Logged into Filaree Farms yesterday, and Just Could Not keep my credit card in my pocket, so:
Yellow Potato Onion
Dutch Red Shallot
Umatilla Russet
Valery Potato
Zoe Potato
Add those to the Dark Red Norland, Dakota Pearl, Yellow Shallot and Elephant Garlic I got a Fleet Farm, my on-line ordering is all but done, but then , I have said that before.
Have Happy Mark's Eve.
St Mark's Eve
24 April – The feast day of St Mark the Evangelist (founder of the Church of Alexandria) falls on 25th April, but there are some interesting folk customs that fall on the eve of the feast.
Divining Who Is To Die
Between the 17th and 19th century it was thought that holding a vigil in a church porch during the hours of 11.00pm through to 1.00am on three successive years would reveal the identities of those due to die and be buried in the churchyard over the coming year as their apparitions (or coffins or headless corpses depending on the source) entered the church in procession.

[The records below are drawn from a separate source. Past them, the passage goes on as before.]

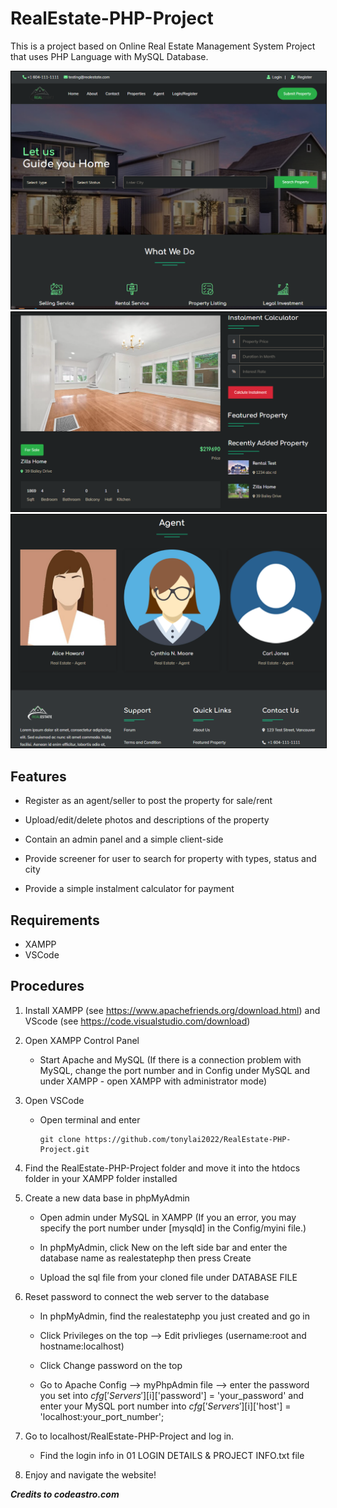 # RealEstate-PHP-Project

This is a project based on Online Real Estate Management System Project that uses PHP Language with MySQL Database.

<img src="./images/screenshot1.PNG" style="border: 1px solid black; width: 600px">
<img src="./images/screenshot2.PNG" style="border: 1px solid black; width: 600px">
<img src="./images/screenshot3.PNG" style="border: 1px solid black; width: 600px">

## Features

   * Register as an agent/seller to post the property for sale/rent

   * Upload/edit/delete photos and descriptions of the property

   * Contain an admin panel and a simple client-side

   * Provide screener for user to search for property with types, status and city
   
   * Provide a simple instalment calculator for payment


## Requirements

- XAMPP
- VSCode

## Procedures

1. Install XAMPP (see https://www.apachefriends.org/download.html) and VScode (see https://code.visualstudio.com/download)

2. Open XAMPP Control Panel

   * Start Apache and MySQL (If there is a connection problem with MySQL, change the port number and in Config under MySQL and under XAMPP - open XAMPP with administrator mode)

3. Open VSCode

   * Open terminal and enter

      ```
      git clone https://github.com/tonylai2022/RealEstate-PHP-Project.git 
      ```

4. Find the RealEstate-PHP-Project folder and move it into the htdocs folder in your XAMPP folder installed

5. Create a new data base in phpMyAdmin

   * Open admin under MySQL in XAMPP (If you an error, you may specify the port number under [mysqld] in the Config/myini file.)

   * In phpMyAdmin, click New on the left side bar and enter the database name as realestatephp then press Create 

   * Upload the sql file from your cloned file under DATABASE FILE

6. Reset password to connect the web server to the database

   * In phpMyAdmin, find the realestatephp you just created and go in

   * Click Privileges on the top --> Edit privlieges (username:root and hostname:localhost)

   * Click Change password on the top

   * Go to Apache Config --> myPhpAdmin file --> enter the password you set into $cfg['Servers'][$i]['password'] = 'your_password' and enter your MySQL port number into $cfg['Servers'][$i]['host'] = 'localhost:your_port_number';

7. Go to localhost/RealEstate-PHP-Project and log in.

   * Find the login info in 01 LOGIN DETAILS & PROJECT INFO.txt file

8. Enjoy and navigate the website!

***Credits to codeastro.com***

This was a tradition throughout Britain though probably more popular in the North and West. It is no wonder then that there are variations on the tradition. Some accounts say this vigil must be repeated each year of your live instead of just three. Others say the exterior of church had to walked around before the vigil begins and some say that those undertaking the task had to be fasting.
'Tis now, replied the village belle,
St. Mark's mysterious eve,
And all that old traditions tell
I tremblingly believe;
How, when the midnight signal tolls,
Along the churchyard green,
A mournful train of sentenced souls
In winding-sheets are seen.
The ghosts of all whom death shall doom
Within the coming year,
In pale procession walk the gloom,
Amid the silence drear.'
Divining For Future Husbands
St Marks Eve was also the time when young maids would try to use divination to discover the identity of their true love and husband to be. One method was to hang their smock before the fireplace and await for the arrival of an apparition of the man your due to marry to come in and turn it for you.
On St. Mark's eve, at twelve o'clock,
The fair maid will watch her smock,
To find her husband in the dark,
By praying unto good St. Mark.'
In North Kelsey, Lincolnshire young women would visit the Maiden Well on St Marks Eve. 'Girls coming to the spring with the view of divination must walk towards it backwards, and go round it three times in the same manner, each girl, meanwhile, wishing the wish that she may see her destined sweetheart. After the third circle is complete, the inquirer must kneel down and gaze into the spring, in which she will see her lover looking up out of the depths.'
(County Folk-Lore by Gutch and Peacock,1908)
Another method of employed by young women was to place a nut by the heath and whisper the name of the man they believe may be their true love. If the nut jumped from the fire then the love was meant to be.